More than half a trillion dollars in subsidies for fossil fuels are discouraging energy efficiencies and renewable alternatives. This news release from the Global Renewable Fuels Alliance (GRFA) cites an International Energy Agency (IEA) report that shows worldwide fossil fuel consumption subsidies reached $550 billion in 2013, keeping down investments to make energy more efficient and renewable.
“Fossil fuel subsidies are theoretically intended to increase energy access, but according to the IEA these subsidies are failing while discouraging investment in energy efficiencies and renewables. This raises a glaring question; who’s the $550 billion benefiting?” asked Bliss Baker, spokesperson for the GRFA.
Despite falling oil prices, fossil fuel consumption subsidies rose by $6 billion, to $550 billion in 2013, up from $544 billion in 2012. By comparison, all global renewable energy sources received less than a quarter of that amount in subsidies.

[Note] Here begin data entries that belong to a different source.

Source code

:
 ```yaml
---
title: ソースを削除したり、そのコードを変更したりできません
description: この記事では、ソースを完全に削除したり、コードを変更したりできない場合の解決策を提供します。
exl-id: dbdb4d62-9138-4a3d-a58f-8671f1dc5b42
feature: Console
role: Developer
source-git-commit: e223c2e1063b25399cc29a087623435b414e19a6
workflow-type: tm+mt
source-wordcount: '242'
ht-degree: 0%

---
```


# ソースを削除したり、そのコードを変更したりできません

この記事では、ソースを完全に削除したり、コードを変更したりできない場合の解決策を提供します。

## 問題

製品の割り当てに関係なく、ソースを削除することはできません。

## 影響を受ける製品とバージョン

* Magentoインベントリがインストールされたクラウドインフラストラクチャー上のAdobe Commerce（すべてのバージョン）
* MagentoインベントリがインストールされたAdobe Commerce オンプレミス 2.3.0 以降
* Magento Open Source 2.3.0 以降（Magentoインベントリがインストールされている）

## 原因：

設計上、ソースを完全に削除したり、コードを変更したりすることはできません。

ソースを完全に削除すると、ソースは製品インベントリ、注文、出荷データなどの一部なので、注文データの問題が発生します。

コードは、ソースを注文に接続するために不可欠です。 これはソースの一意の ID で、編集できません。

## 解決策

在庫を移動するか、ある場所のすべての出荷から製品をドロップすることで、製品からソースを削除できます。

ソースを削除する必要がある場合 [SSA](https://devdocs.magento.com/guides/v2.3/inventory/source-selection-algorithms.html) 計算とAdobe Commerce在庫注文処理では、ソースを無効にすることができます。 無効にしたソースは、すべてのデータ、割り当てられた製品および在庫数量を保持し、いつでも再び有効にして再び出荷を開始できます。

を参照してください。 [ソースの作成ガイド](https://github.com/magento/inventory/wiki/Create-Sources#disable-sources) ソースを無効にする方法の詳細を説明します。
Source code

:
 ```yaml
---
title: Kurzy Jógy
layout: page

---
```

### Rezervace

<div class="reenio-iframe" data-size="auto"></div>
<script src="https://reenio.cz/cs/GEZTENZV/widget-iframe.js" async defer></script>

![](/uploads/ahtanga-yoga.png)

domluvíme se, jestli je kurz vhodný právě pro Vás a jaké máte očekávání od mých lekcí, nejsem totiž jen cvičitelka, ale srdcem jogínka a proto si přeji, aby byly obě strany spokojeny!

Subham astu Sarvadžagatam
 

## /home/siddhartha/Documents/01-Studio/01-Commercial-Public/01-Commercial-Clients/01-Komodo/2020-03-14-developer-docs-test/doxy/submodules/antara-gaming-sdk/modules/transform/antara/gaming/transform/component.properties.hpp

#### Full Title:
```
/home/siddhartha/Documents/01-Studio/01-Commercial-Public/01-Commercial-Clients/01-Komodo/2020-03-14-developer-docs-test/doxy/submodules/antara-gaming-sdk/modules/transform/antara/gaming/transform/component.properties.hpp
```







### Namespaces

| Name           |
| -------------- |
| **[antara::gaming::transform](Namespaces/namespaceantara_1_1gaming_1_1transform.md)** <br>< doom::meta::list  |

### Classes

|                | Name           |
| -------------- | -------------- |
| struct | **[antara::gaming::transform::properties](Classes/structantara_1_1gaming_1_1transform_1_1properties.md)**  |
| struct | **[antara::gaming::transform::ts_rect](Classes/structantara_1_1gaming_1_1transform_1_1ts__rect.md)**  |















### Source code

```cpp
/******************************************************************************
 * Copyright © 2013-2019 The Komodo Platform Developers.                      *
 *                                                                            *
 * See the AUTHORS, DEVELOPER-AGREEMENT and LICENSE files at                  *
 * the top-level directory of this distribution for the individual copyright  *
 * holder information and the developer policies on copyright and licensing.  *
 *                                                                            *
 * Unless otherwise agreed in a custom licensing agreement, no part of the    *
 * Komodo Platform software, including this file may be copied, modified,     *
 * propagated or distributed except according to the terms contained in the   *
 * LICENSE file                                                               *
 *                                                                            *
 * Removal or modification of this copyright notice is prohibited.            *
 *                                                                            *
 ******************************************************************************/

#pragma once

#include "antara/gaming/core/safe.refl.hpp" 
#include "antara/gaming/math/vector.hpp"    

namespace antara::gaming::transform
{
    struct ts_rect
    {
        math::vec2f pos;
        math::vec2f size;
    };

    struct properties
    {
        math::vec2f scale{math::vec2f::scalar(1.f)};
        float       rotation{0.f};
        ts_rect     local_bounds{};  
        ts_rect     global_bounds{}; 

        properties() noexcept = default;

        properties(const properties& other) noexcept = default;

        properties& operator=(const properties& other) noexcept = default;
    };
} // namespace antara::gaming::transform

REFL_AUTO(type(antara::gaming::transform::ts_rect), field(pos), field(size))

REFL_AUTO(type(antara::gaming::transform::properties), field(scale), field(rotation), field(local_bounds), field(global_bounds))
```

“It seems counter productive to subsidize the most profitable industry on Earth that contributes the majority of global greenhouse gas emissions, especially when biofuels are growing and are the only commercial alternative to transport fossil fuels,” stated Baker.
GRFA also says that by 2040, biofuels use will more than triple, rising from 1.3 million barrels of oil equivalent per day in 2012 to 4.6 million barrels per day in 2040, about 8 percent of road-transport fuel demand.